I once had a Border Collie bitch which would do an about turn from left to right or vice versa when swimming a hundred yards away. But both gundogs and sheepdogs have a purpose in changing direction whereas we are teaching a dog to go in the direction we want for no particular reason. Against that you do have the advantage of being able to stop the dog and redirect him with hand signals. A sheepdog must change direction as he runs and once he is ‘on’ his sheep should never take his eye off them.

My wife and I usually teach this exercise with the help of food and many successful gundog trainers do the same. This gives the dog a purpose in going in the direction you want.

Sit the dog in a convenient place and let him see you put out two pieces of food, one to the right and one to the left of him. Now go to a position facing the dog and about five to ten yards from him. From this position encourage the dog to go for the piece of food on the right or left, whichever you say. When he has eaten one piece encourage him to go for the other one. Use ‘ a word of command (Right and Left are as good as any) and simultaneously give a clear signal to the right with the right arm and vice versa. One often sees handlers signalling a dog to the left with the right arm across the body which is very confusing for the dog. If your dog won’t concentrate but simply bolts for the piece of food he fancies put him on a check cord in the early stages.

We also teach our dogs to jump up onto a box, garden seat etc. from varying distances and angles. They quickly learn to move from one to another in response to a hand signal. This is a variation of the circus trainer’s system of having each animal on its own pedestal. The point is that the dog has somewhere to go instead of simply going nowhere. One need not use boxes, mats or pieces of hardboard on the ground will do. Once he has learnt to move in various directions in response to commands and/or hand signals the ‘props’ can be dispensed with. Sometimes we start with the dog on a lead but with some dogs this is unnecessary.

Another method which I have seen used successfully is to work the dog along a fence or wall. Start with the dog on a lead facing the fence and send him forward. Follow at the end of the lead and, when he reaches the fence (he cannot go any further forward) encourage him to go along the fence to tight or left. As soon as he gets some idea of what is wanted remove the lead. The advantage here is that the dog cannot go forward but having been taught the send away will try to go somewhere. The fence acts as a guide and prevents the dog from wandering off willy-nilly.

An old gundog trainer once showed me how he taught directional control with three tennis balls and a racket. He sat the dog some distance away facing him. Next he batted one ball straight over the dog’s head. Then he hit the other two balls one to each side of him. He then sent the dog to retrieve, indicating which ball he wanted. Almost invariably the dog will go for the last ball to fall but in the initial stages is always stopped and sent for one of the others. With a keen dog he would use a line to prevent it going for the wrong ball.
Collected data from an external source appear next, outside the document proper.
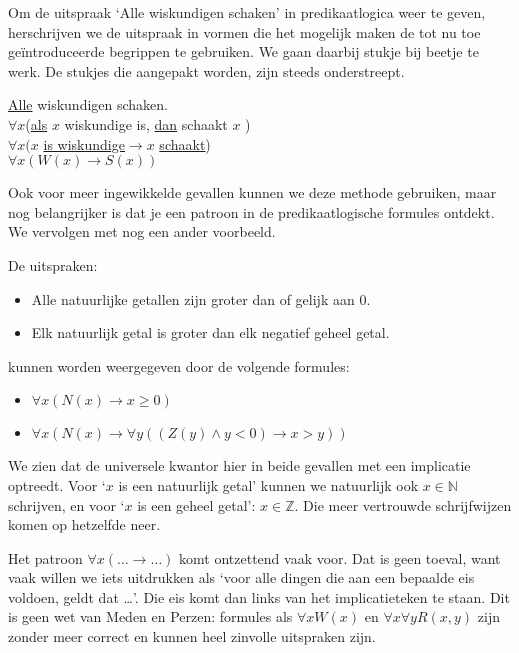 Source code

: \begin{example}
Om de uitspraak `Alle wiskundigen schaken' in predikaatlogica weer te geven, herschrijven we de uitspraak in vormen die het mogelijk maken de tot nu toe ge\"introduceerde begrippen te gebruiken. We gaan daarbij stukje bij beetje te werk. De stukjes die aangepakt worden, zijn steeds onderstreept.

\noindent
\underline{Alle} wiskundigen schaken.\\
$\forall x$(\underline{als} $x$ wiskundige is, \underline{dan} schaakt $x$ )\\
$\forall x (x$ \underline{is wiskundige}$\rightarrow x$ \underline{schaakt})\\
$\forall x(W(x)\rightarrow S(x))$
\end{example}

Ook voor meer ingewikkelde gevallen kunnen we deze methode gebruiken, maar nog belangrijker is dat je een patroon in de predikaatlogische formules ontdekt. We vervolgen met nog een ander voorbeeld.
\begin{example}
De uitspraken:
\begin{itemize}
    \item Alle natuurlijke getallen zijn groter dan of gelijk aan 0.
    \item Elk natuurlijk getal is groter dan elk negatief geheel getal.
\end{itemize}
kunnen worden weergegeven door de volgende formules:
\begin{itemize}
    \item $\forall x(N(x)\rightarrow x\geq 0)$
    \item $\forall x(N(x)\rightarrow\forall y((Z(y)\wedge y< 0)\rightarrow x> y))$
\end{itemize}
We zien dat de universele kwantor hier in beide gevallen met een implicatie optreedt. Voor `$x$ is een natuurlijk getal' kunnen we natuurlijk ook $x\in\mathbb{N}$ schrijven, en voor `$x$ is een geheel getal': $x\in\mathbb{Z}$. Die meer vertrouwde schrijfwijzen komen op hetzelfde neer.
\end{example}

Het patroon $\forall x(\ldots\rightarrow\ldots)$ komt ontzettend vaak voor. Dat is geen toeval, want vaak willen we iets uitdrukken als `voor alle dingen die aan een bepaalde eis voldoen, geldt dat \ldots'. Die eis komt dan links van het implicatieteken te staan. Dit is geen wet van Meden en Perzen: formules als $\forall x W(x)$ en $\forall x\forall y R(x,y)$ zijn zonder meer correct en kunnen heel zinvolle uitspraken zijn.


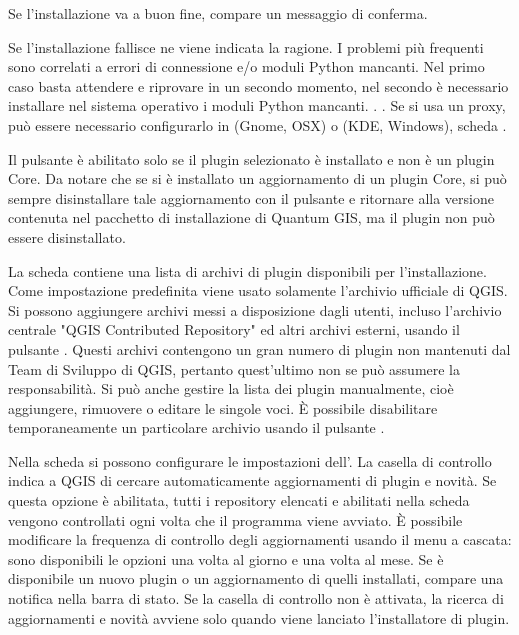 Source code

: Se l'installazione va a buon fine, compare un messaggio di conferma. 

Se l'installazione fallisce ne viene indicata la ragione. I problemi più frequenti sono correlati a errori di 
connessione e/o moduli Python mancanti. Nel primo caso basta attendere e riprovare in un secondo momento, 
nel secondo è necessario installare nel sistema operativo i moduli Python mancanti. . . Se si usa un proxy, può essere necessario configurarlo in
 \arrow {} (Gnome, OSX)
o  \arrow {} (KDE, Windows), scheda .

Il pulsante  è abilitato solo se il plugin selezionato è installato e non è un plugin Core. 
Da notare che se si è installato un aggiornamento di un plugin Core, si può sempre disinstallare tale 
aggiornamento con il pulsante  e ritornare alla versione contenuta nel pacchetto di 
installazione di Quantum GIS, ma il plugin non può essere disinstallato.


La scheda  contiene una lista di archivi di plugin disponibili per l'installazione. 
Come impostazione predefinita viene usato solamente l'archivio ufficiale di QGIS. 
Si possono aggiungere archivi messi a disposizione dagli utenti, incluso l'archivio centrale "QGIS Contributed Repository" 
ed altri archivi esterni, usando il pulsante . Questi archivi contengono un gran 
numero di plugin non mantenuti dal Team di Sviluppo di QGIS, pertanto quest'ultimo non se può assumere la responsabilità.
Si può anche gestire la lista dei plugin manualmente, cioè aggiungere, rimuovere o editare le singole voci. 
È possibile disabilitare temporaneamente un particolare archivio usando il pulsante .


Nella scheda  si possono configurare le impostazioni dell'. 
La casella di controllo  indica a QGIS di cercare automaticamente aggiornamenti 
di plugin e novità. Se questa opzione è abilitata, tutti i repository elencati e abilitati 
nella scheda  vengono controllati ogni volta che il programma viene avviato. 
È possibile modificare la frequenza di controllo degli aggiornamenti usando il menu a cascata: sono disponibili le opzioni
una volta al giorno e una volta al mese. Se è disponibile un nuovo plugin o un aggiornamento di quelli 
installati, compare una notifica nella barra di stato. Se la casella di controllo non è attivata, la ricerca di aggiornamenti e 
novità avviene solo quando viene lanciato l'installatore di plugin.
As soon as the dog would go for each ball as directed he would go out without the dog, bat out the three balls or even more, then take the dog out and send him in various directions. We have tried this method with several dogs and found that they quickly learn to go in the right directions. It has the advantage that the dog is being rewarded through its instinct (the greatest reward of all) and therefore puts some enthusiasm into it. It is also an excellent test of control. The disadvantage for Working Trials could be that some dogs might tend to go out with their noses down searching for a ball.

Most people use hand signals in directional control although most dogs will just as readily respond to words of command. For sheepdog Trial work hand signals are never used, although most shepherds use them in practical work. In giving hand signals remember to make them clear to an animal much nearer the ground than you. Use the right and left arms for right and left signals and never cross the arm over the body.